The latter would also play in to Officer RAT's decision of premeditated use of contraband equipment outside of his official duties, if he'd gotten scolded several times for what he thought was just doing his job.
>> Which is very, very different than "another suspect shot" discussions WE have here. <<
Sooth.
Re: the BASH trained cops
Date: 2015-09-01 05:27 pm (UTC)His captain even started putting pressure on by assigning him partners who were black, Latina, Vietnamese... She was HOPING he would say or do anything actionably bigoted, even if it was just an internal complaint to the ethics department.
She's got a styrofoam "tombstone" tucked in her desk drawer now, with Tanner's badge and ID clipped to it. She feels like they failed to help him early enough, failed to redirect him, etc. She's completely determined to make sure it doesn't happen again.
Which makes her a good resource for Bluehill, BTW; her suburb of Chicago doesn't have a lot of budget, but she's making every penny count with better training.

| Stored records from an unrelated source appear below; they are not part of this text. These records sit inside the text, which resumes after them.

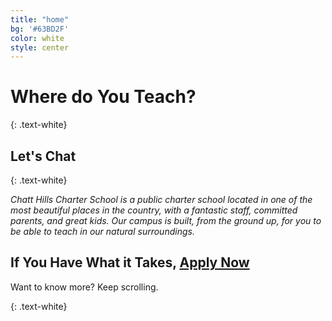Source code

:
 ```yaml
---
title: "home"
bg: '#63BD2F'
color: white
style: center
---
```


# **Where do You Teach?**
{: .text-white}

<span class="fa-stack subtlecircle" style="font-size:100px; background:rgba(255,255,255,0.6)">
  <i class="fa fa-circle fa-stack-2x text-white"></i>
  <i class="fa fa-search-plus fa-stack-1x text-green"></i>
</span>

## Let's Chat
{: .text-white}

*Chatt Hills Charter School is a public charter school located in one of the most beautiful places in the country, with a fantastic staff, committed parents, and great kids. Our campus is built, from the ground up, for you to be able to teach in our natural surroundings.*

## **If You Have What it Takes, [Apply Now](https://screendoor.dobt.co/chattahoochee-hills-charter-school/teacher-application)**

Want to know more? Keep scrolling. 

{: .text-white}
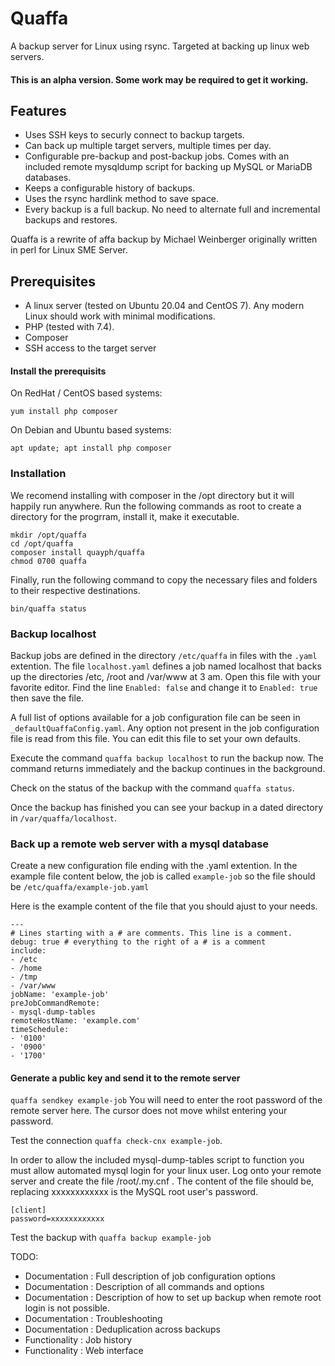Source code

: # Quaffa
A backup server for Linux using rsync. Targeted at backing up linux web servers.
#### This is an alpha version. Some work may be required to get it working.
## Features

- Uses SSH keys to securly connect to backup targets.
- Can back up multiple target servers, multiple times per day. 
- Configurable pre-backup and post-backup jobs. Comes with an included remote mysqldump script for backing up MySQL or MariaDB databases.
- Keeps a configurable history of backups.
- Uses the rsync hardlink method to save space. 
- Every backup is a full backup. No need to alternate full and incremental backups and restores.

Quaffa is a rewrite of affa backup by Michael Weinberger originally written in perl for Linux SME Server.

## Prerequisites

- A linux server (tested on Ubuntu 20.04 and CentOS 7). Any modern Linux should work with minimal modifications.
- PHP (tested with 7.4).
- Composer
- SSH access to the target server
#### Install the prerequisits
On RedHat / CentOS based systems:
```
yum install php composer
```
On Debian and Ubuntu based systems:
```
apt update; apt install php composer
```

### Installation

We recomend installing with composer in the /opt directory but it will happily run anywhere. 
Run the following commands as root to create a directory for the progrram, install it, make it executable.  
```
mkdir /opt/quaffa
cd /opt/quaffa
composer install quayph/quaffa
chmod 0700 quaffa
```
Finally, run the following command to copy the necessary files and folders to their respective destinations.
```
bin/quaffa status
```

### Backup localhost

Backup jobs are defined in the directory `/etc/quaffa` in files with the `.yaml` extention.
The file `localhost.yaml` defines a job named localhost that backs up the directories /etc, /root and /var/www at 3 am.
Open this file with your favorite editor. Find the line `Enabled: false` and change it to `Enabled: true` then save the file.

A full list of options available for a job configuration file can be seen in `_defaultQuaffaConfig.yaml`. Any option not present in the job configuration file is read from this file. You can edit this file to set your own defaults.

Execute the command `quaffa backup localhost` to run the backup now. The command returns immediately and the backup continues in the background.

Check on the status of the backup with the command `quaffa status`.

Once the backup has finished you can see your backup in a dated directory in `/var/quaffa/localhost`.

### Back up a remote web server with a mysql database

Create a new configuration file ending with the .yaml extention. In the example file content below, the job is called `example-job` so the file should be `/etc/quaffa/example-job.yaml`

Here is the example content of the file that you should ajust to your needs.
```
---
# Lines starting with a # are comments. This line is a comment.
debug: true # everything to the right of a # is a comment
include: 
- /etc
- /home
- /tmp
- /var/www
jobName: 'example-job' 
preJobCommandRemote:
- mysql-dump-tables
remoteHostName: 'example.com'
timeSchedule:
- '0100'
- '0900'
- '1700'
```
#### Generate a public key and send it to the remote server

`quaffa sendkey example-job` You will need to enter the root password of the remote server here. The cursor does not move whilst entering your password.

Test the connection `quaffa check-cnx example-job`.

In order to allow the included mysql-dump-tables script to function you must allow automated mysql login for your linux user. Log onto your remote server and create the file /root/.my.cnf . The content of the file should be, replacing xxxxxxxxxxxx is the MySQL root user's password. 
```
[client]
password=xxxxxxxxxxxx
```

Test the backup with `quaffa backup example-job`

TODO:
- Documentation : Full description of job configuration options
- Documentation : Description of all commands and options
- Documentation : Description of how to set up backup when remote root login is not possible. 
- Documentation : Troubleshooting
- Documentation : Deduplication across backups
- Functionality : Job history
- Functionality : Web interface
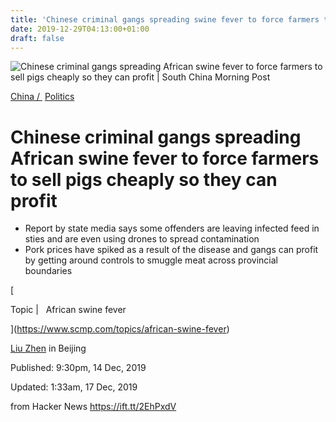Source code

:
 ```yaml
---
title: 'Chinese criminal gangs spreading swine fever to force farmers to sell pigs'
date: 2019-12-29T04:13:00+01:00
draft: false
---
```


![](https://cdn.i-scmp.com/sites/default/files/styles/og_image_scmp_generic/public/d8/images/methode/2019/12/17/ca602b0a-1e2c-11ea-8971-922fdc94075f_image_hires_013310.JPG?itok=cqm90RXQ&v=1576517598 "Chinese criminal gangs spreading African swine fever to force farmers to sell pigs cheaply so they can profit | South China Morning Post")  

[China / ](https://www.scmp.com/news/china) [Politics](https://www.scmp.com/news/china/politics)

Chinese criminal gangs spreading African swine fever to force farmers to sell pigs cheaply so they can profit
=============================================================================================================

*   Report by state media says some offenders are leaving infected feed in sties and are even using drones to spread contamination
*   Pork prices have spiked as a result of the disease and gangs can profit by getting around controls to smuggle meat across provincial boundaries

[

Topic |   African swine fever

](https://www.scmp.com/topics/african-swine-fever)

[Liu Zhen](https://www.scmp.com/author/liu-zhen) in Beijing

Published: 9:30pm, 14 Dec, 2019

Updated: 1:33am, 17 Dec, 2019

  
  
from Hacker News https://ift.tt/2EhPxdV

Sharing that with other cops is one way she's dealing with her reactions to Tanner.
Re: the BASH trained cops
Date: 2015-09-01 05:45 pm (UTC):D Great minds warp alike. I appreciate having another "down the slippery slope" character to counterbalance the tendency of my supervillains to fall up.

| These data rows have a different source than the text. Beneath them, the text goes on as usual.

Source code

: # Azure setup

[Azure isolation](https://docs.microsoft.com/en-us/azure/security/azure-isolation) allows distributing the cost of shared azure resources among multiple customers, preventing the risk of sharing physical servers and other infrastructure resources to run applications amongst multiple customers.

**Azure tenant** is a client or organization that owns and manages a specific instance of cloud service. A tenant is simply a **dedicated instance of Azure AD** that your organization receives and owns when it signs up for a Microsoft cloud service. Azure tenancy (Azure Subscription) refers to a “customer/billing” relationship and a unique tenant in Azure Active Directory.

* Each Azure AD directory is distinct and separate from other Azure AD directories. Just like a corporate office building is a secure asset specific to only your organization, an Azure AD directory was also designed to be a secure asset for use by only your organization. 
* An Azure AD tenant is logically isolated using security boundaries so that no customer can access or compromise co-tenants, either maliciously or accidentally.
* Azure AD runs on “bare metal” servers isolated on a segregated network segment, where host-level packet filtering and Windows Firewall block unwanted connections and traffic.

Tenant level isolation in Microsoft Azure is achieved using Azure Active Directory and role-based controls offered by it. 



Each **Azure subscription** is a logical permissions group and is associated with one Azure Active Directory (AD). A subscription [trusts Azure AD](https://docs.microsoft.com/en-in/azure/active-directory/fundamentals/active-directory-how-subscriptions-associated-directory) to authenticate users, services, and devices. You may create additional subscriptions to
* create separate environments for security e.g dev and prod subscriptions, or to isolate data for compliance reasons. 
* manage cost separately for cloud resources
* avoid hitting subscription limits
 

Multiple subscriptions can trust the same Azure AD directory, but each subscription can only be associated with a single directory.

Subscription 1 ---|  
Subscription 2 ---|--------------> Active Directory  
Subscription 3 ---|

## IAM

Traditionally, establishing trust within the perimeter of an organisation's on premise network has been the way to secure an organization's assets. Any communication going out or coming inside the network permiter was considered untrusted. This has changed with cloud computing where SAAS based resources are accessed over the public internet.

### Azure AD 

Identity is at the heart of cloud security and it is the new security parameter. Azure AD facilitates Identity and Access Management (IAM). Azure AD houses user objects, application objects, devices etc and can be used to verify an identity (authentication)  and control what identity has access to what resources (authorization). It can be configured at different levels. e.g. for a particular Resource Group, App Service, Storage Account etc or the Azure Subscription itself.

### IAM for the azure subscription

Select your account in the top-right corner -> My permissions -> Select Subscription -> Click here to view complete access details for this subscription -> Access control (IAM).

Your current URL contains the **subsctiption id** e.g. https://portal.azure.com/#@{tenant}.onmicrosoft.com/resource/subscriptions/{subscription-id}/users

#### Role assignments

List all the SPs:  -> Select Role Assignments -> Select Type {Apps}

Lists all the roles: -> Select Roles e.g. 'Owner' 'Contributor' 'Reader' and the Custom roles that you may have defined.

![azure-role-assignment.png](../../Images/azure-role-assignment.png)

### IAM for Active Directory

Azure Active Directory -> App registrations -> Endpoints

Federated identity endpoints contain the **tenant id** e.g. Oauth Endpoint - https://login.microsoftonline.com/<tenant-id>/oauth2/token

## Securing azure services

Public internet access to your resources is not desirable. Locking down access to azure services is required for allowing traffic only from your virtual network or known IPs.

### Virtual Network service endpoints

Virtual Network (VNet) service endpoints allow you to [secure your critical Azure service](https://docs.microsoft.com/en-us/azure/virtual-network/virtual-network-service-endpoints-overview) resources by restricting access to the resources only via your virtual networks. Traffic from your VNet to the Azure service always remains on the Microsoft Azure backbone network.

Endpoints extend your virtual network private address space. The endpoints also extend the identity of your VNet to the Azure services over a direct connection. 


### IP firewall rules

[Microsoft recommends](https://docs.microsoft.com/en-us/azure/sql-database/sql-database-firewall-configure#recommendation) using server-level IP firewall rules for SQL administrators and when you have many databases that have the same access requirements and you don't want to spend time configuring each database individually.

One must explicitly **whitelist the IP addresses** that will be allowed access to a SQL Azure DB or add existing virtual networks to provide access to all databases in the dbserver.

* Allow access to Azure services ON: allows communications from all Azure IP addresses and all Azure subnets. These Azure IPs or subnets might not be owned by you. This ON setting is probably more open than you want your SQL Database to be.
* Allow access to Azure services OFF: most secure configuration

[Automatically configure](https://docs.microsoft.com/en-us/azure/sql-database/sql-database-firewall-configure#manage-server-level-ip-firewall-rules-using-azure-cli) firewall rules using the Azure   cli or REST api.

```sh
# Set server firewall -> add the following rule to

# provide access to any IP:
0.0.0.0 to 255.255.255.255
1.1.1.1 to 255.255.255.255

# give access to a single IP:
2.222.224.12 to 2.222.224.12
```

>>His captain even started putting pressure on by assigning him partners who were black, Latina, Vietnamese... <<
Good idea ...
>>She was HOPING he would say or do anything actionably bigoted, even if it was just an internal complaint to the ethics department. <<
But ouch for his partners. *ponder* I wonder if any of them will send notes of commiseration to Cash? "I got stuck with him as my partner for a year. I sympathize with your hardship."
>>She's got a styrofoam "tombstone" tucked in her desk drawer now, with Tanner's badge and ID clipped to it. She feels like they failed to help him early enough, failed to redirect him, etc. She's completely determined to make sure it doesn't happen again. <<
Wow. That's beautiful and heartbreaking. Definitely write it up! "Styrofoam Tombstones" would make a good title.
>> Which makes her a good resource for Bluehill, BTW; her suburb of Chicago doesn't have a lot of budget, but she's making every penny count with better training. Sharing that with other cops is one way she's dealing with her reactions to Tanner. <<
This sounds like Bert's boss. My guess is that one of her ongoing projects is training officers in a very large, very mixed-race city who can then take their experience to smaller, less-mixed locales to provide skills that are harder to get homegrown. And conversely, she's taking their recruits who want to get out of the home turf and head to the big city.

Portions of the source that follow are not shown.